Gene expression in three regions with different aeration, blood volume, and strain conditions after 24 hours of low-Vt mechanical ventilation and mild endotoxemia. In prone animals, sampled regions were selected to match the three regions along the gravitational axis sampled in the supine animals. Note that mid regions have more samples than dorsal and ventral because tissue was sampled at mid and caudal zones, which showed no difference in a paired Wilcoxon test and were treated as one region. Points are a dot plot representation of fold change relative to β-actin and a control noninjured animal measured with RT-qPCR, and gray lines indicate median (horizontal) and first and third quartiles. Comparison between regions in the same group: *P < 0.05, **P < 0.01, and ***P < 0.001.
Figure 8.
Figure 8.
Two patients with sepsis at the first 96 hours of mechanical ventilation had relationships between voxel-level normalized strain and end-inspiratory aeration (fraction of gas) consistent with the relationships observed in the animal experiments. (A) Strain increased from lowest aeration toward normal aeration but did not decrease in more aerated regions.
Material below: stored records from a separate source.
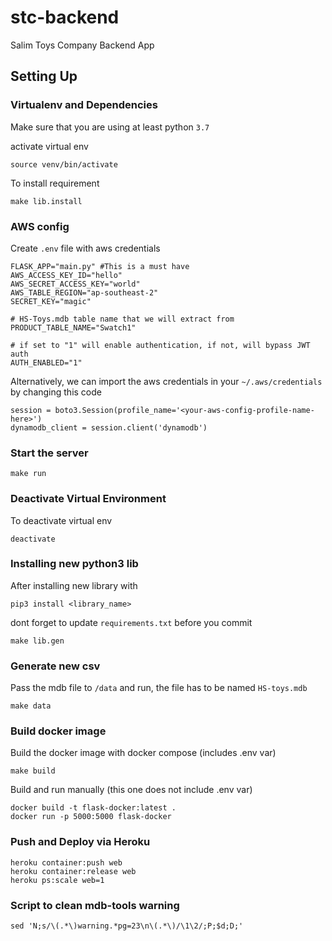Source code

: # stc-backend
Salim Toys Company Backend App

## Setting Up
### Virtualenv and Dependencies
Make sure that you are using at least python `3.7`

activate virtual env
```
source venv/bin/activate
```

To install requirement
```
make lib.install
```

### AWS config
Create `.env` file with aws credentials
```
FLASK_APP="main.py" #This is a must have
AWS_ACCESS_KEY_ID="hello"
AWS_SECRET_ACCESS_KEY="world"
AWS_TABLE_REGION="ap-southeast-2"
SECRET_KEY="magic"

# HS-Toys.mdb table name that we will extract from
PRODUCT_TABLE_NAME="Swatch1"

# if set to "1" will enable authentication, if not, will bypass JWT auth
AUTH_ENABLED="1"
```
Alternatively, we can import the aws credentials in your `~/.aws/credentials`
by changing this code
```
session = boto3.Session(profile_name='<your-aws-config-profile-name-here>')
dynamodb_client = session.client('dynamodb')
```

### Start the server
```
make run
```

### Deactivate Virtual Environment
To deactivate virtual env
```
deactivate
```

### Installing new python3 lib
After installing new library with
```
pip3 install <library_name>
```
dont forget to update `requirements.txt` before you commit
```
make lib.gen
```


### Generate new csv
Pass the mdb file to `/data` and run, the file has to be named `HS-toys.mdb`
```
make data
```


### Build docker image
Build the docker image with docker compose (includes .env var)
```
make build
```

Build and run manually (this one does not include .env var)
```
docker build -t flask-docker:latest . 
docker run -p 5000:5000 flask-docker  
```

### Push and Deploy via Heroku
```
heroku container:push web
heroku container:release web
heroku ps:scale web=1
```


### Script to clean mdb-tools warning
```
sed 'N;s/\(.*\)warning.*pg=23\n\(.*\)/\1\2/;P;$d;D;'
```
The boxes represent median and interquartile range of strains for voxels in the aeration intervals: <0.1, 0.1–0.3, 0.3–0.5, 0.5–0.7, 0.7–0.9, and >0.9, centered in mean aeration within ranges. Voxels between the 5th and 95th percentiles of strain are depicted in a two-dimensional histogram, with the gray scale representing the fraction of total lung volume in each bin (black is highest). End-inspiratory aeration was chosen to emphasize hyperaerated regions. Inspiratory images were transformed to the expiratory computed tomography scan references using the same transformation estimated by elastic image registration to calculate the voxel-level strain. (B and C) Normalized 2-deoxy-2-[(18)F]fluoro-d-glucose uptake (B) and blood volume per gram of tissue (C) in atelectatic (<0.1), normal (0.5–0.7), and high-aeration (>0.7) regions. In both patients, regions of high aeration and potential hyperinflation have higher normalized uptake and blood volume than normally aerated regions. Fgas = fraction of gas.